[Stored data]
..........
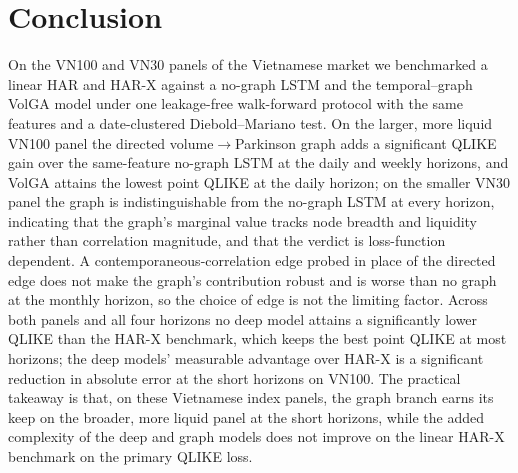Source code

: \documentclass[runningheads]{llncs}
\begin{document}
\section{Conclusion}
On the VN100 and VN30 panels of the Vietnamese market we benchmarked a linear HAR and HAR-X against a
no-graph LSTM and the temporal--graph VolGA model under one leakage-free walk-forward protocol with
the same features and a date-clustered Diebold--Mariano test. On the larger, more liquid VN100 panel
the directed volume$\to$Parkinson graph adds a significant QLIKE gain over the same-feature no-graph
LSTM at the daily and weekly horizons, and VolGA attains the lowest point QLIKE at the daily horizon;
on the smaller VN30 panel the graph is indistinguishable from the no-graph LSTM at every horizon,
indicating that the graph's marginal value tracks node breadth and liquidity rather than correlation
magnitude, and that the verdict is loss-function dependent. A contemporaneous-correlation edge probed
in place of the directed edge does not make the graph's contribution robust and is worse than no graph
at the monthly horizon, so the choice of edge is not the limiting factor. Across both panels and all
four horizons no deep model attains a significantly lower QLIKE than the HAR-X benchmark, which keeps
the best point QLIKE at most horizons; the deep models' measurable advantage over HAR-X is a
significant reduction in absolute error at the short horizons on VN100. The practical takeaway is
that, on these Vietnamese index panels, the graph branch earns its keep on the broader, more liquid
panel at the short horizons, while the added complexity of the deep and graph models does not improve
on the linear HAR-X benchmark on the primary QLIKE loss.
\end{document}
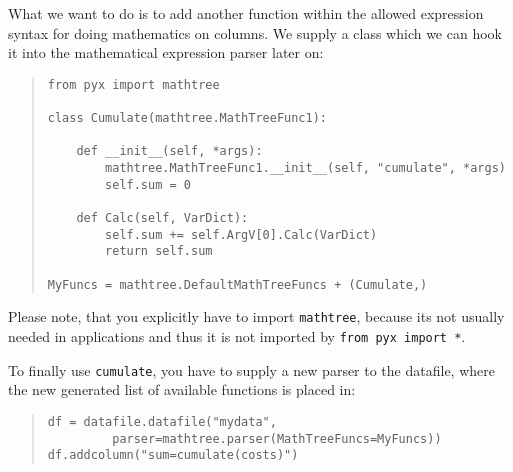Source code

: What we want to do is to add another function within the allowed
expression syntax for doing mathematics on columns. We supply a class
which we can hook it into the mathematical expression parser later on:

\begin{quote}
\begin{verbatim}
from pyx import mathtree

class Cumulate(mathtree.MathTreeFunc1):

    def __init__(self, *args):
        mathtree.MathTreeFunc1.__init__(self, "cumulate", *args)
        self.sum = 0

    def Calc(self, VarDict):
        self.sum += self.ArgV[0].Calc(VarDict)
        return self.sum

MyFuncs = mathtree.DefaultMathTreeFuncs + (Cumulate,)
\end{verbatim}
\end{quote}

Please note, that you explicitly have to import \verb|mathtree|,
because its not usually needed in \PyX{} applications and thus it is
not imported by \verb|from pyx import *|.

To finally use \verb|cumulate|, you have to supply a new parser to the
datafile, where the new generated list of available functions is
placed in:

\begin{quote}
\begin{verbatim}
df = datafile.datafile("mydata",
         parser=mathtree.parser(MathTreeFuncs=MyFuncs))
df.addcolumn("sum=cumulate(costs)")
\end{verbatim}
\end{quote}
..........
▶ **EXERCISE BRIEF**: Search the entries for the word "models" and gather every line where it appears.

▶ **SOLUTION**:
the best point QLIKE at most horizons; the deep models' measurable advantage over HAR-X is a
panel at the short horizons, while the added complexity of the deep and graph models does not improve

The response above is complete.